» **Goal of the exercise**:
Report every line of the records that includes the word "Note".

» **Exercise inputs**:
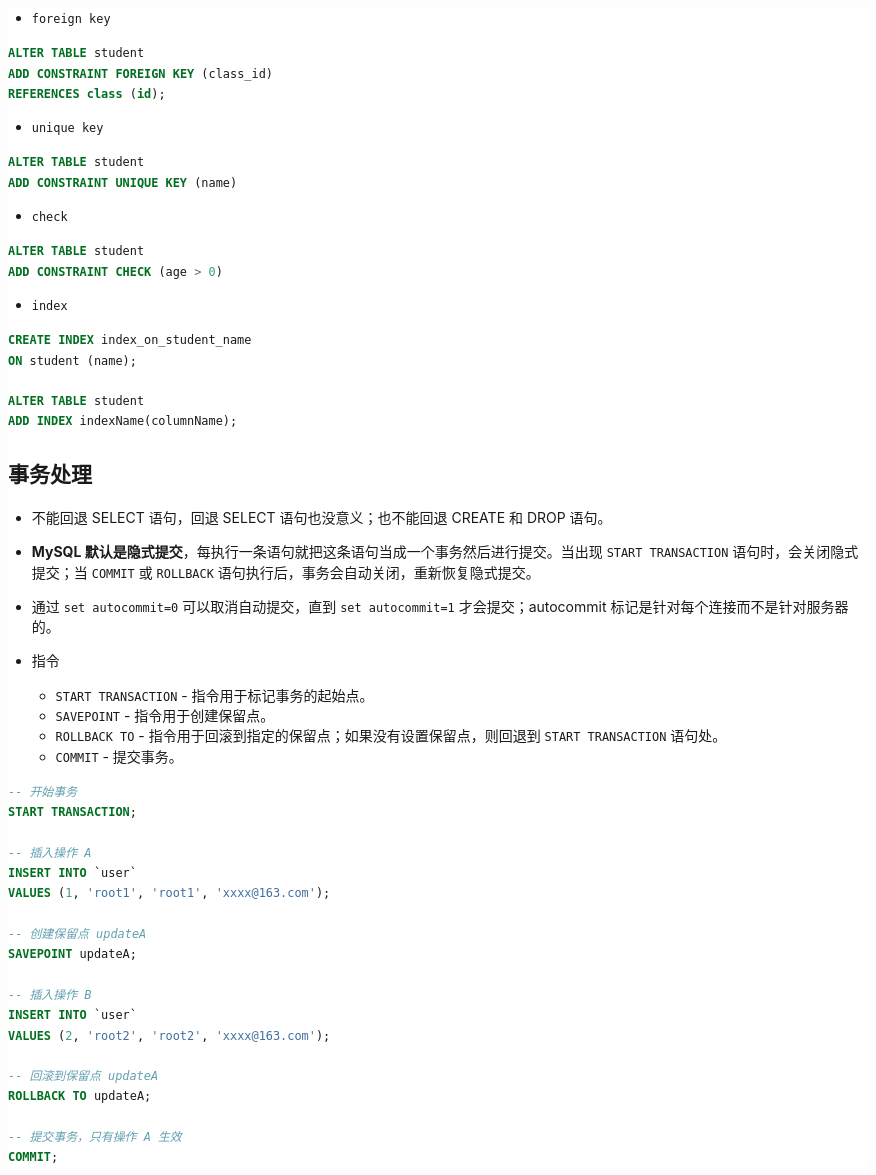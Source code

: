 - `foreign key`

```sql
ALTER TABLE student 
ADD CONSTRAINT FOREIGN KEY (class_id) 
REFERENCES class (id);
```

- `unique key`

```sql
ALTER TABLE student 
ADD CONSTRAINT UNIQUE KEY (name)
```

- `check`

```sql
ALTER TABLE student
ADD CONSTRAINT CHECK (age > 0)
```

- `index`

```sql
CREATE INDEX index_on_student_name
ON student (name);

ALTER TABLE student
ADD INDEX indexName(columnName);
```



## 事务处理

- 不能回退 SELECT 语句，回退 SELECT 语句也没意义；也不能回退 CREATE 和 DROP 语句。
- **MySQL 默认是隐式提交**，每执行一条语句就把这条语句当成一个事务然后进行提交。当出现 `START TRANSACTION` 语句时，会关闭隐式提交；当 `COMMIT` 或 `ROLLBACK` 语句执行后，事务会自动关闭，重新恢复隐式提交。

- 通过 `set autocommit=0` 可以取消自动提交，直到 `set autocommit=1` 才会提交；autocommit 标记是针对每个连接而不是针对服务器的。
- 指令
  - `START TRANSACTION` - 指令用于标记事务的起始点。
  - `SAVEPOINT` - 指令用于创建保留点。
  - `ROLLBACK TO` - 指令用于回滚到指定的保留点；如果没有设置保留点，则回退到 `START TRANSACTION` 语句处。
  - `COMMIT` - 提交事务。

```sql
-- 开始事务
START TRANSACTION;

-- 插入操作 A
INSERT INTO `user`
VALUES (1, 'root1', 'root1', 'xxxx@163.com');

-- 创建保留点 updateA
SAVEPOINT updateA;

-- 插入操作 B
INSERT INTO `user`
VALUES (2, 'root2', 'root2', 'xxxx@163.com');

-- 回滚到保留点 updateA
ROLLBACK TO updateA;

-- 提交事务，只有操作 A 生效
COMMIT;
```
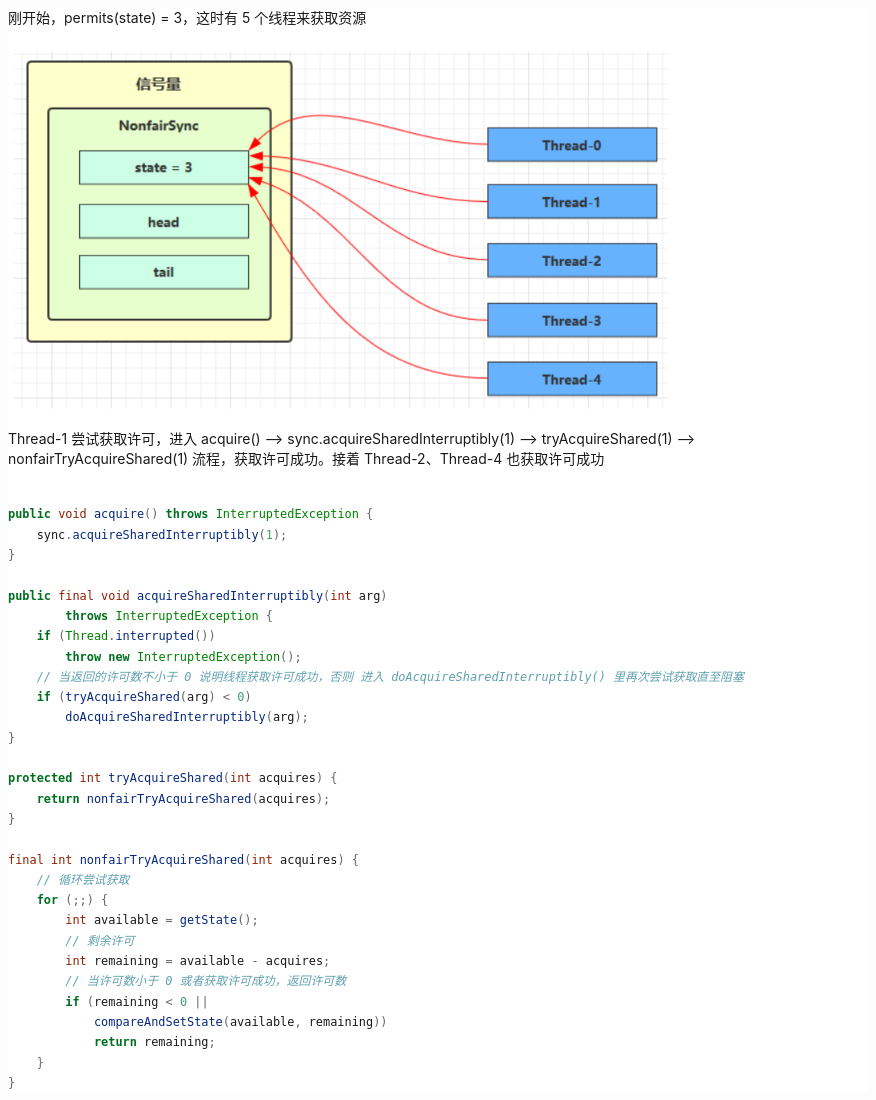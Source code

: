 刚开始，permits(state) = 3，这时有 5 个线程来获取资源

![图 19](../../.image/9a88ac247248ee7d0bb02df65c6e5eca82a034b7adb68c336ff359fc63b5a89b.png)  

Thread-1 尝试获取许可，进入 acquire() ——> sync.acquireSharedInterruptibly(1) ——> tryAcquireShared(1) ——> nonfairTryAcquireShared(1) 流程，获取许可成功。接着 Thread-2、Thread-4 也获取许可成功

```java

public void acquire() throws InterruptedException {
    sync.acquireSharedInterruptibly(1);
}

public final void acquireSharedInterruptibly(int arg)
        throws InterruptedException {
    if (Thread.interrupted())
        throw new InterruptedException();
    // 当返回的许可数不小于 0 说明线程获取许可成功，否则 进入 doAcquireSharedInterruptibly() 里再次尝试获取直至阻塞
    if (tryAcquireShared(arg) < 0)
        doAcquireSharedInterruptibly(arg);
}

protected int tryAcquireShared(int acquires) {
    return nonfairTryAcquireShared(acquires);
}

final int nonfairTryAcquireShared(int acquires) {
    // 循环尝试获取
    for (;;) {
        int available = getState();
        // 剩余许可
        int remaining = available - acquires;
        // 当许可数小于 0 或者获取许可成功，返回许可数
        if (remaining < 0 ||
            compareAndSetState(available, remaining))
            return remaining;
    }
}
```
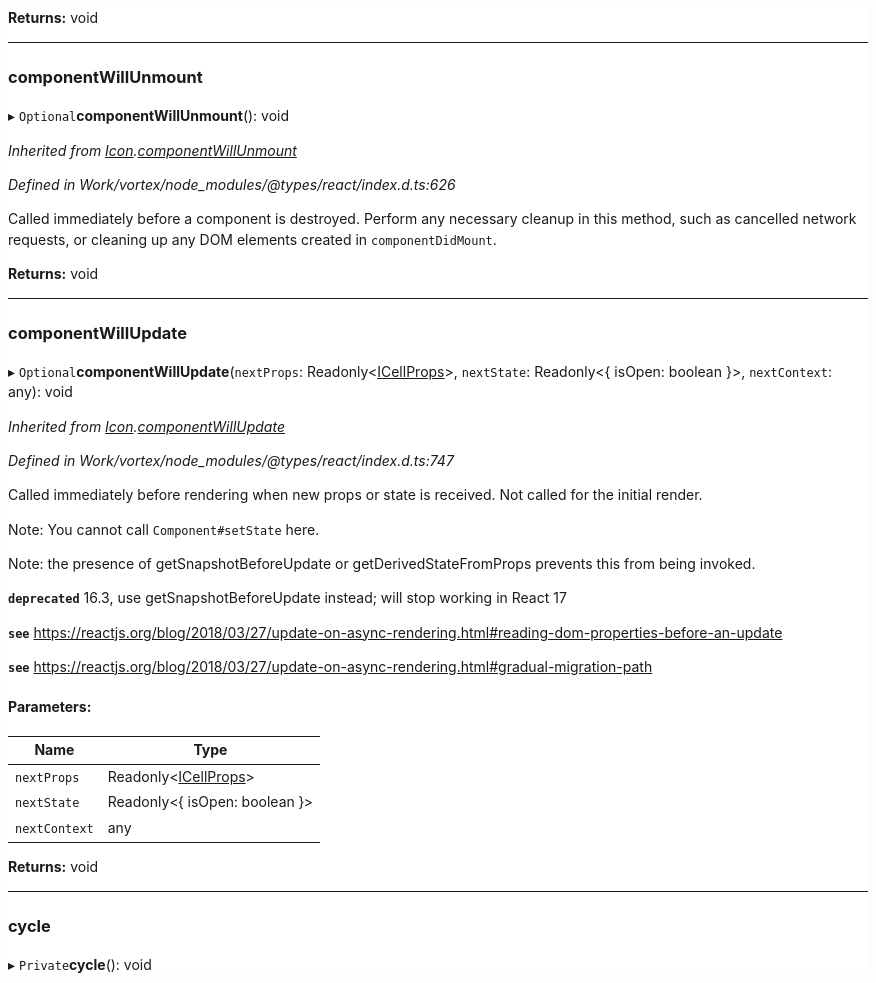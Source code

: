 **Returns:** void

___

### componentWillUnmount

▸ `Optional`**componentWillUnmount**(): void

*Inherited from [Icon](icon.md).[componentWillUnmount](icon.md#componentwillunmount)*

*Defined in Work/vortex/node_modules/@types/react/index.d.ts:626*

Called immediately before a component is destroyed. Perform any necessary cleanup in this method, such as
cancelled network requests, or cleaning up any DOM elements created in `componentDidMount`.

**Returns:** void

___

### componentWillUpdate

▸ `Optional`**componentWillUpdate**(`nextProps`: Readonly\<[ICellProps](../interfaces/icellprops.md)>, `nextState`: Readonly\<{ isOpen: boolean  }>, `nextContext`: any): void

*Inherited from [Icon](icon.md).[componentWillUpdate](icon.md#componentwillupdate)*

*Defined in Work/vortex/node_modules/@types/react/index.d.ts:747*

Called immediately before rendering when new props or state is received. Not called for the initial render.

Note: You cannot call `Component#setState` here.

Note: the presence of getSnapshotBeforeUpdate or getDerivedStateFromProps
prevents this from being invoked.

**`deprecated`** 16.3, use getSnapshotBeforeUpdate instead; will stop working in React 17

**`see`** https://reactjs.org/blog/2018/03/27/update-on-async-rendering.html#reading-dom-properties-before-an-update

**`see`** https://reactjs.org/blog/2018/03/27/update-on-async-rendering.html#gradual-migration-path

#### Parameters:

Name | Type |
------ | ------ |
`nextProps` | Readonly\<[ICellProps](../interfaces/icellprops.md)> |
`nextState` | Readonly\<{ isOpen: boolean  }> |
`nextContext` | any |

**Returns:** void

___

### cycle

▸ `Private`**cycle**(): void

» **Response box**:
Note: You cannot call `Component#setState` here.
Note: the presence of getSnapshotBeforeUpdate or getDerivedStateFromProps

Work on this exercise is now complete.